Per vendicarmi giunsi allo Stagno di Diaspro,
Rubai vino di giada e fegato di drago,
Senza contar le pesche di mille anni di cui
Mi ero già rimpinzato, e l'elisir che in seguito
Ingoiai in quantità. Non mi facevo scrupoli
Per ciò che mi piaceva. Per mettermi a partito
Fui braccato da un grande esercito celeste.
Io mandai a farsi friggere i nove luminari,
Mi sbarazzai di tutti; non c'era capitano
Che fosse alla mia altezza. Dovettero chiamare
Erlang, Piccolo Santo, perché desse una mano.
Ci scontrammo attraverso molte trasformazioni.
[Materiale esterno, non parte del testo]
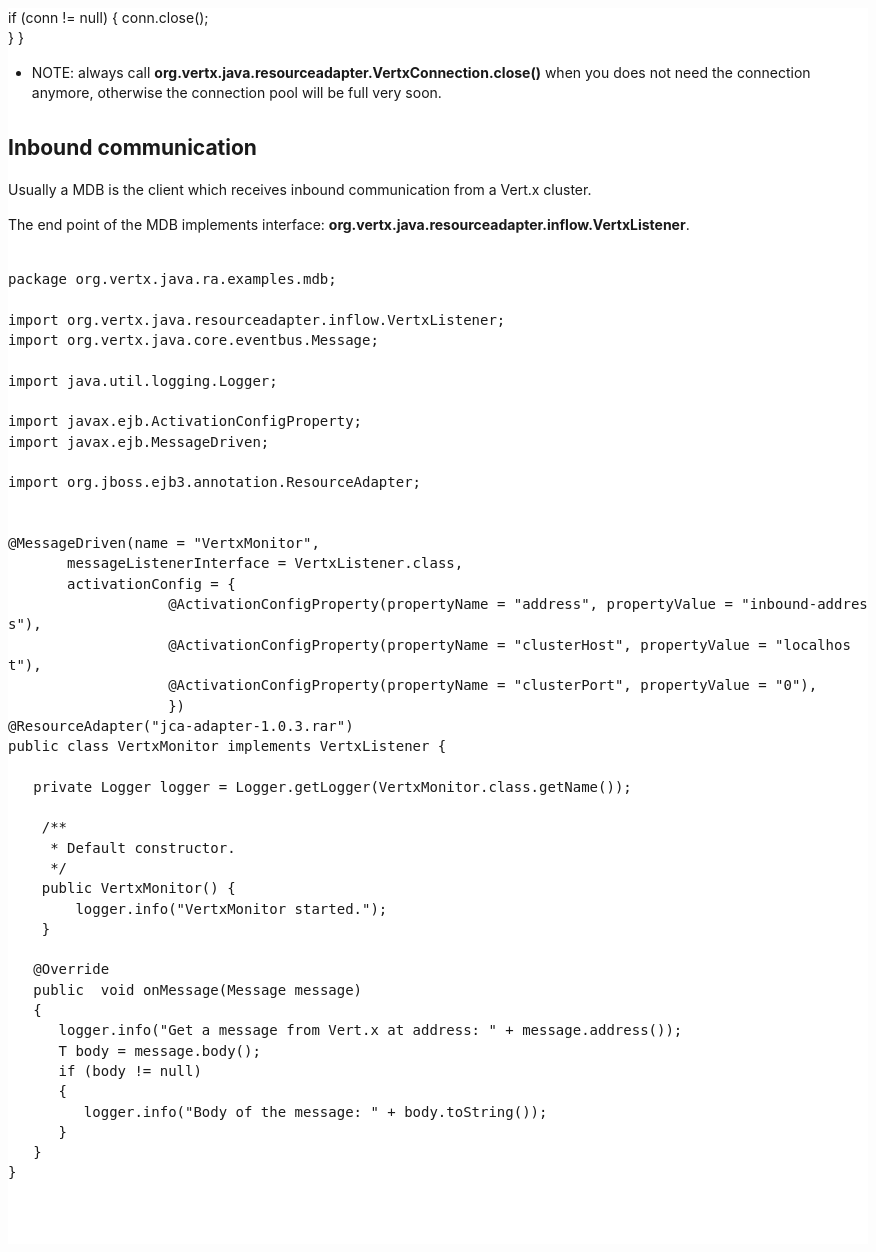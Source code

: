    if (conn != null)
   {
      conn.close();  
   }
}
</pre>

   * NOTE: always call <b>org.vertx.java.resourceadapter.VertxConnection.close()</b> when you does not need the connection anymore, otherwise the connection pool will be full very soon.

Inbound communication
------

Usually a MDB is the client which receives inbound communication from a Vert.x cluster.

The end point of the MDB implements interface: <b>org.vertx.java.resourceadapter.inflow.VertxListener</b>.

<pre>

package org.vertx.java.ra.examples.mdb;

import org.vertx.java.resourceadapter.inflow.VertxListener;
import org.vertx.java.core.eventbus.Message;

import java.util.logging.Logger;

import javax.ejb.ActivationConfigProperty;
import javax.ejb.MessageDriven;

import org.jboss.ejb3.annotation.ResourceAdapter;


@MessageDriven(name = "VertxMonitor", 
       messageListenerInterface = VertxListener.class,
       activationConfig = {
                   @ActivationConfigProperty(propertyName = "address", propertyValue = "inbound-address"),
                   @ActivationConfigProperty(propertyName = "clusterHost", propertyValue = "localhost"),
                   @ActivationConfigProperty(propertyName = "clusterPort", propertyValue = "0"),
                   })
@ResourceAdapter("jca-adapter-1.0.3.rar")
public class VertxMonitor implements VertxListener {

   private Logger logger = Logger.getLogger(VertxMonitor.class.getName());
   
    /**
     * Default constructor. 
     */
    public VertxMonitor() {
        logger.info("VertxMonitor started.");
    }

   @Override
   public <T> void onMessage(Message<T> message)
   {
      logger.info("Get a message from Vert.x at address: " + message.address());
      T body = message.body();
      if (body != null)
      {
         logger.info("Body of the message: " + body.toString());
      }
   }
}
Fu Guanyin, col suo vaso, che venne alla riscossa,
E Laozi che riusciva a farmi catturare
Usando il suo bracciale di diamante. Fui preso
E venni condannato a decapitazione.
Ma non riuscì il carnefice a tagliarmi la testa:
Sul mio collo la sciabola sollevava faville.
Non riuscirono a uccidermi. Il signore Laozi
Infine volle chiudermi nel suo forno. Ne uscii
Più duro dell'acciaio. Ne balzai fuori nero
E più forte che mai. Non sapendo che fare,
Il Cielo chiese aiuto al Buddha, i cui poteri
Sono senza rivali, come la sua saggezza.
Con lui feci scommessa di saltargli di mano,
Ma mi trovai schiacciato sotto una gran montagna.
Restavo imprigionato per cinquecento anni,
Senza un pugno di riso né una goccia di tè.
Quando Cicala d'Oro discese sulla terra,
Fu inviato a recare omaggio al Buddha e a prendere
I veri sutra. Allora da Guanyin fui ingaggiato
Per convertirmi al bene e lasciar le pazzie.